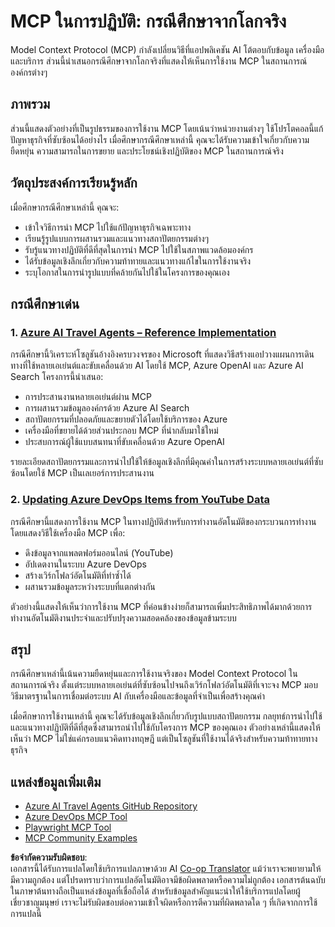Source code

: <!--
CO_OP_TRANSLATOR_METADATA:
{
  "original_hash": "23899e82d806f25e5e46e89aab564dca",
  "translation_date": "2025-06-13T21:26:25+00:00",
  "source_file": "09-CaseStudy/README.md",
  "language_code": "th"
}
-->
# MCP ในการปฏิบัติ: กรณีศึกษาจากโลกจริง

Model Context Protocol (MCP) กำลังเปลี่ยนวิธีที่แอปพลิเคชัน AI โต้ตอบกับข้อมูล เครื่องมือ และบริการ ส่วนนี้นำเสนอกรณีศึกษาจากโลกจริงที่แสดงให้เห็นการใช้งาน MCP ในสถานการณ์องค์กรต่างๆ

## ภาพรวม

ส่วนนี้แสดงตัวอย่างที่เป็นรูปธรรมของการใช้งาน MCP โดยเน้นว่าหน่วยงานต่างๆ ใช้โปรโตคอลนี้แก้ปัญหาธุรกิจที่ซับซ้อนได้อย่างไร เมื่อศึกษากรณีศึกษาเหล่านี้ คุณจะได้รับความเข้าใจเกี่ยวกับความยืดหยุ่น ความสามารถในการขยาย และประโยชน์เชิงปฏิบัติของ MCP ในสถานการณ์จริง

## วัตถุประสงค์การเรียนรู้หลัก

เมื่อศึกษากรณีศึกษาเหล่านี้ คุณจะ:

- เข้าใจวิธีการนำ MCP ไปใช้แก้ปัญหาธุรกิจเฉพาะทาง
- เรียนรู้รูปแบบการผสานรวมและแนวทางสถาปัตยกรรมต่างๆ
- รับรู้แนวทางปฏิบัติที่ดีที่สุดในการนำ MCP ไปใช้ในสภาพแวดล้อมองค์กร
- ได้รับข้อมูลเชิงลึกเกี่ยวกับความท้าทายและแนวทางแก้ไขในการใช้งานจริง
- ระบุโอกาสในการนำรูปแบบที่คล้ายกันไปใช้ในโครงการของคุณเอง

## กรณีศึกษาเด่น

### 1. [Azure AI Travel Agents – Reference Implementation](./travelagentsample.md)

กรณีศึกษานี้วิเคราะห์โซลูชันอ้างอิงครบวงจรของ Microsoft ที่แสดงวิธีสร้างแอปวางแผนการเดินทางที่ใช้หลายเอเย่นต์และขับเคลื่อนด้วย AI โดยใช้ MCP, Azure OpenAI และ Azure AI Search โครงการนี้นำเสนอ:

- การประสานงานหลายเอเย่นต์ผ่าน MCP
- การผสานรวมข้อมูลองค์กรด้วย Azure AI Search
- สถาปัตยกรรมที่ปลอดภัยและขยายตัวได้โดยใช้บริการของ Azure
- เครื่องมือที่ขยายได้ด้วยส่วนประกอบ MCP ที่นำกลับมาใช้ใหม่
- ประสบการณ์ผู้ใช้แบบสนทนาที่ขับเคลื่อนด้วย Azure OpenAI

รายละเอียดสถาปัตยกรรมและการนำไปใช้ให้ข้อมูลเชิงลึกที่มีคุณค่าในการสร้างระบบหลายเอเย่นต์ที่ซับซ้อนโดยใช้ MCP เป็นเลเยอร์การประสานงาน

### 2. [Updating Azure DevOps Items from YouTube Data](./UpdateADOItemsFromYT.md)

กรณีศึกษานี้แสดงการใช้งาน MCP ในทางปฏิบัติสำหรับการทำงานอัตโนมัติของกระบวนการทำงาน โดยแสดงวิธีใช้เครื่องมือ MCP เพื่อ:

- ดึงข้อมูลจากแพลตฟอร์มออนไลน์ (YouTube)
- อัปเดตงานในระบบ Azure DevOps
- สร้างเวิร์กโฟลว์อัตโนมัติที่ทำซ้ำได้
- ผสานรวมข้อมูลระหว่างระบบที่แตกต่างกัน

ตัวอย่างนี้แสดงให้เห็นว่าการใช้งาน MCP ที่ค่อนข้างง่ายก็สามารถเพิ่มประสิทธิภาพได้มากด้วยการทำงานอัตโนมัติงานประจำและปรับปรุงความสอดคล้องของข้อมูลข้ามระบบ

## สรุป

กรณีศึกษาเหล่านี้เน้นความยืดหยุ่นและการใช้งานจริงของ Model Context Protocol ในสถานการณ์จริง ตั้งแต่ระบบหลายเอเย่นต์ที่ซับซ้อนไปจนถึงเวิร์กโฟลว์อัตโนมัติที่เจาะจง MCP มอบวิธีมาตรฐานในการเชื่อมต่อระบบ AI กับเครื่องมือและข้อมูลที่จำเป็นเพื่อสร้างคุณค่า

เมื่อศึกษาการใช้งานเหล่านี้ คุณจะได้รับข้อมูลเชิงลึกเกี่ยวกับรูปแบบสถาปัตยกรรม กลยุทธ์การนำไปใช้ และแนวทางปฏิบัติที่ดีที่สุดซึ่งสามารถนำไปใช้กับโครงการ MCP ของคุณเอง ตัวอย่างเหล่านี้แสดงให้เห็นว่า MCP ไม่ใช่แค่กรอบแนวคิดทางทฤษฎี แต่เป็นโซลูชันที่ใช้งานได้จริงสำหรับความท้าทายทางธุรกิจ

## แหล่งข้อมูลเพิ่มเติม

- [Azure AI Travel Agents GitHub Repository](https://github.com/Azure-Samples/azure-ai-travel-agents)
- [Azure DevOps MCP Tool](https://github.com/microsoft/azure-devops-mcp)
- [Playwright MCP Tool](https://github.com/microsoft/playwright-mcp)
- [MCP Community Examples](https://github.com/microsoft/mcp)

**ข้อจำกัดความรับผิดชอบ**:  
เอกสารนี้ได้รับการแปลโดยใช้บริการแปลภาษาด้วย AI [Co-op Translator](https://github.com/Azure/co-op-translator) แม้ว่าเราจะพยายามให้มีความถูกต้อง แต่โปรดทราบว่าการแปลอัตโนมัติอาจมีข้อผิดพลาดหรือความไม่ถูกต้อง เอกสารต้นฉบับในภาษาต้นทางถือเป็นแหล่งข้อมูลที่เชื่อถือได้ สำหรับข้อมูลสำคัญแนะนำให้ใช้บริการแปลโดยผู้เชี่ยวชาญมนุษย์ เราจะไม่รับผิดชอบต่อความเข้าใจผิดหรือการตีความที่ผิดพลาดใด ๆ ที่เกิดจากการใช้การแปลนี้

══════

§ **WHAT TO DO**: Copy the lines above exactly and exclude every image.

§ **ANSWER AREA**:
Source code

: <!--
CO_OP_TRANSLATOR_METADATA:
{
  "original_hash": "23899e82d806f25e5e46e89aab564dca",
  "translation_date": "2025-06-13T21:26:25+00:00",
  "source_file": "09-CaseStudy/README.md",
  "language_code": "th"
}
-->
# MCP ในการปฏิบัติ: กรณีศึกษาจากโลกจริง

Model Context Protocol (MCP) กำลังเปลี่ยนวิธีที่แอปพลิเคชัน AI โต้ตอบกับข้อมูล เครื่องมือ และบริการ ส่วนนี้นำเสนอกรณีศึกษาจากโลกจริงที่แสดงให้เห็นการใช้งาน MCP ในสถานการณ์องค์กรต่างๆ

## ภาพรวม

ส่วนนี้แสดงตัวอย่างที่เป็นรูปธรรมของการใช้งาน MCP โดยเน้นว่าหน่วยงานต่างๆ ใช้โปรโตคอลนี้แก้ปัญหาธุรกิจที่ซับซ้อนได้อย่างไร เมื่อศึกษากรณีศึกษาเหล่านี้ คุณจะได้รับความเข้าใจเกี่ยวกับความยืดหยุ่น ความสามารถในการขยาย และประโยชน์เชิงปฏิบัติของ MCP ในสถานการณ์จริง

## วัตถุประสงค์การเรียนรู้หลัก

เมื่อศึกษากรณีศึกษาเหล่านี้ คุณจะ:

- เข้าใจวิธีการนำ MCP ไปใช้แก้ปัญหาธุรกิจเฉพาะทาง
- เรียนรู้รูปแบบการผสานรวมและแนวทางสถาปัตยกรรมต่างๆ
- รับรู้แนวทางปฏิบัติที่ดีที่สุดในการนำ MCP ไปใช้ในสภาพแวดล้อมองค์กร
- ได้รับข้อมูลเชิงลึกเกี่ยวกับความท้าทายและแนวทางแก้ไขในการใช้งานจริง
- ระบุโอกาสในการนำรูปแบบที่คล้ายกันไปใช้ในโครงการของคุณเอง

## กรณีศึกษาเด่น

### 1. [Azure AI Travel Agents – Reference Implementation](./travelagentsample.md)

กรณีศึกษานี้วิเคราะห์โซลูชันอ้างอิงครบวงจรของ Microsoft ที่แสดงวิธีสร้างแอปวางแผนการเดินทางที่ใช้หลายเอเย่นต์และขับเคลื่อนด้วย AI โดยใช้ MCP, Azure OpenAI และ Azure AI Search โครงการนี้นำเสนอ:

- การประสานงานหลายเอเย่นต์ผ่าน MCP
- การผสานรวมข้อมูลองค์กรด้วย Azure AI Search
- สถาปัตยกรรมที่ปลอดภัยและขยายตัวได้โดยใช้บริการของ Azure
- เครื่องมือที่ขยายได้ด้วยส่วนประกอบ MCP ที่นำกลับมาใช้ใหม่
- ประสบการณ์ผู้ใช้แบบสนทนาที่ขับเคลื่อนด้วย Azure OpenAI

รายละเอียดสถาปัตยกรรมและการนำไปใช้ให้ข้อมูลเชิงลึกที่มีคุณค่าในการสร้างระบบหลายเอเย่นต์ที่ซับซ้อนโดยใช้ MCP เป็นเลเยอร์การประสานงาน

### 2. [Updating Azure DevOps Items from YouTube Data](./UpdateADOItemsFromYT.md)

กรณีศึกษานี้แสดงการใช้งาน MCP ในทางปฏิบัติสำหรับการทำงานอัตโนมัติของกระบวนการทำงาน โดยแสดงวิธีใช้เครื่องมือ MCP เพื่อ:

- ดึงข้อมูลจากแพลตฟอร์มออนไลน์ (YouTube)
- อัปเดตงานในระบบ Azure DevOps
- สร้างเวิร์กโฟลว์อัตโนมัติที่ทำซ้ำได้
- ผสานรวมข้อมูลระหว่างระบบที่แตกต่างกัน

ตัวอย่างนี้แสดงให้เห็นว่าการใช้งาน MCP ที่ค่อนข้างง่ายก็สามารถเพิ่มประสิทธิภาพได้มากด้วยการทำงานอัตโนมัติงานประจำและปรับปรุงความสอดคล้องของข้อมูลข้ามระบบ

## สรุป

กรณีศึกษาเหล่านี้เน้นความยืดหยุ่นและการใช้งานจริงของ Model Context Protocol ในสถานการณ์จริง ตั้งแต่ระบบหลายเอเย่นต์ที่ซับซ้อนไปจนถึงเวิร์กโฟลว์อัตโนมัติที่เจาะจง MCP มอบวิธีมาตรฐานในการเชื่อมต่อระบบ AI กับเครื่องมือและข้อมูลที่จำเป็นเพื่อสร้างคุณค่า

เมื่อศึกษาการใช้งานเหล่านี้ คุณจะได้รับข้อมูลเชิงลึกเกี่ยวกับรูปแบบสถาปัตยกรรม กลยุทธ์การนำไปใช้ และแนวทางปฏิบัติที่ดีที่สุดซึ่งสามารถนำไปใช้กับโครงการ MCP ของคุณเอง ตัวอย่างเหล่านี้แสดงให้เห็นว่า MCP ไม่ใช่แค่กรอบแนวคิดทางทฤษฎี แต่เป็นโซลูชันที่ใช้งานได้จริงสำหรับความท้าทายทางธุรกิจ

## แหล่งข้อมูลเพิ่มเติม

- [Azure AI Travel Agents GitHub Repository](https://github.com/Azure-Samples/azure-ai-travel-agents)
- [Azure DevOps MCP Tool](https://github.com/microsoft/azure-devops-mcp)
- [Playwright MCP Tool](https://github.com/microsoft/playwright-mcp)
- [MCP Community Examples](https://github.com/microsoft/mcp)

**ข้อจำกัดความรับผิดชอบ**:  
เอกสารนี้ได้รับการแปลโดยใช้บริการแปลภาษาด้วย AI [Co-op Translator](https://github.com/Azure/co-op-translator) แม้ว่าเราจะพยายามให้มีความถูกต้อง แต่โปรดทราบว่าการแปลอัตโนมัติอาจมีข้อผิดพลาดหรือความไม่ถูกต้อง เอกสารต้นฉบับในภาษาต้นทางถือเป็นแหล่งข้อมูลที่เชื่อถือได้ สำหรับข้อมูลสำคัญแนะนำให้ใช้บริการแปลโดยผู้เชี่ยวชาญมนุษย์ เราจะไม่รับผิดชอบต่อความเข้าใจผิดหรือการตีความที่ผิดพลาดใด ๆ ที่เกิดจากการใช้การแปลนี้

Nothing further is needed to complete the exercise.